Uncured Pepperoni vs Cured?
Pepperoni is a versatile, processed meat ingredient that can be found on pizzas, sandwiches, in pastas and as well as in some salads.
There are many types of this popular topping because it’s so useful for cooking other dishes besides just being used as a pizza topping.
There are many types of pepperoni, but the two main categories are uncured and cured.
Cured and uncured pepperoni are the most well-known varieties. What’s the difference, though? The biggest difference is in the curing process, which influences the pepperoni’s appearance and flavor.

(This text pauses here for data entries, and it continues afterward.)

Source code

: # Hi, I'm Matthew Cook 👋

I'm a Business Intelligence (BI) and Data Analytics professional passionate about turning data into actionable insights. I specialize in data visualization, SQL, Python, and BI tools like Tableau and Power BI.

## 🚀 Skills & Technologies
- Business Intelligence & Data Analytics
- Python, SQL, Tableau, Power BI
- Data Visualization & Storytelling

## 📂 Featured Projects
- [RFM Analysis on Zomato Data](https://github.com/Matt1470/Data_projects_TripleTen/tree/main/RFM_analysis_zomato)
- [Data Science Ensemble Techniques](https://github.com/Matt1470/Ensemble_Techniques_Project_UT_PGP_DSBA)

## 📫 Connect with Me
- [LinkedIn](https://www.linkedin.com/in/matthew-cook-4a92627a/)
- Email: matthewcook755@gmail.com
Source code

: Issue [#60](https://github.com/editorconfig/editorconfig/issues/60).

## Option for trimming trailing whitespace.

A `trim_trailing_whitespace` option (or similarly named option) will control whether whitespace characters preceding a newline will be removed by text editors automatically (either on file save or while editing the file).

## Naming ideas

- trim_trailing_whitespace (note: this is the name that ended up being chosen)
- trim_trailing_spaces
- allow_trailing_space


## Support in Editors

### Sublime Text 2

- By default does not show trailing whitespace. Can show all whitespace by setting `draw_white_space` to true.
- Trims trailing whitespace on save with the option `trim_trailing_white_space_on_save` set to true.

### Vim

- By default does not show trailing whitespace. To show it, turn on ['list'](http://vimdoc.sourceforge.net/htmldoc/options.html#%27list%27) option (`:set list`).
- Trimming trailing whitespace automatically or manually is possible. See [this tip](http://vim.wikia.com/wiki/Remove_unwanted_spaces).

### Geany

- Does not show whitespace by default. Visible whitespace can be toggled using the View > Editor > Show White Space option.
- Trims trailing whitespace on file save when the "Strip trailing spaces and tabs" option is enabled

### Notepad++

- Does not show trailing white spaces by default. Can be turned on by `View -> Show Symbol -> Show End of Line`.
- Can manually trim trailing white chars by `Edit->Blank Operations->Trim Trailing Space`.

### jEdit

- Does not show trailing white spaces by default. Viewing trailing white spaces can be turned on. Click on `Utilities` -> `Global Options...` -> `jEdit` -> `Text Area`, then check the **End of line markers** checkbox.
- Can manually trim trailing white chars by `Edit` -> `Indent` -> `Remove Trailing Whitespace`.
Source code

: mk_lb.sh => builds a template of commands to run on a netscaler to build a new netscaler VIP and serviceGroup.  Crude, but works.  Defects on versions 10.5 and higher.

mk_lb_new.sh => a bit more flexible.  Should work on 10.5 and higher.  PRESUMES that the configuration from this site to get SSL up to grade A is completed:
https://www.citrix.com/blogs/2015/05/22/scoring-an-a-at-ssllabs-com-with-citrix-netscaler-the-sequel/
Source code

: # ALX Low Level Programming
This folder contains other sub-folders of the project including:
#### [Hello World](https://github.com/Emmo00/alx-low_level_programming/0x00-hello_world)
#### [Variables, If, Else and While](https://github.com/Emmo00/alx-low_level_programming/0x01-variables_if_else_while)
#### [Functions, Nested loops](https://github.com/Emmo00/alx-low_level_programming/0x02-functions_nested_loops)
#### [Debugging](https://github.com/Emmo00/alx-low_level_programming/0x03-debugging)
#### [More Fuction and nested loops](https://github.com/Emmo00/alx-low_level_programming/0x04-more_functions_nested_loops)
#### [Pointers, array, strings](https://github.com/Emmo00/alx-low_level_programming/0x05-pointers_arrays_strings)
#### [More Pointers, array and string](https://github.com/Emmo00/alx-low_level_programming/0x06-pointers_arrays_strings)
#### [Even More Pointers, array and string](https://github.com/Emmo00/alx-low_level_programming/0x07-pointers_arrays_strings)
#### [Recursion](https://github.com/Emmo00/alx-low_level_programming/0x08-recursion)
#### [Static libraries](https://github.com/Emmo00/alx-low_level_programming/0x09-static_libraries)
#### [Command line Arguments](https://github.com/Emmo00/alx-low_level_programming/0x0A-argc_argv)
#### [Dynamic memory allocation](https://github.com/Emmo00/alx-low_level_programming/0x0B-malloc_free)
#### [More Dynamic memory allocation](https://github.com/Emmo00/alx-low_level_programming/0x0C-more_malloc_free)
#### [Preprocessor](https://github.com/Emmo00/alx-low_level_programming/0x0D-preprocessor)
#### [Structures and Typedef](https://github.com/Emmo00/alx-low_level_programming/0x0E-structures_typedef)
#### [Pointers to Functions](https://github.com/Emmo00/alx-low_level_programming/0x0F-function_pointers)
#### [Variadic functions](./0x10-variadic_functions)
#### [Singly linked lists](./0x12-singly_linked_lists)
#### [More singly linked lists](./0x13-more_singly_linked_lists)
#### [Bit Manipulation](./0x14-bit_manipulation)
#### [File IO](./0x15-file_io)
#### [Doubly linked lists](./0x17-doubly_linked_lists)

In this article we want to go through some information on the differences between cured and uncured pepperoni. But first, let us learn more about the method of curing meats to give you a better understanding of uncured pepperoni vs cured pepperoni.
If we look at cured and uncured meat in general, you will find that the main difference between cured meats and uncured meats, must be that cured meats contain artificial preservatives and chemical additives in contrast to uncured meat which is preserved by adding natural preservatives.
The process of curing meat is practiced in order to preserve meat — giving it a longer shelf life — and to provide an additional savory flavor to the meat. To cure meats happens to be one of the oldest and most effective methods used to preserve meat in order to prevent spoilage and bacterial growth, and it is still used today. It has in fact been a vital survival skill dating back centuries.
When curing meat, typically, chemical and synthetic salts are added to it in order to make it last longer.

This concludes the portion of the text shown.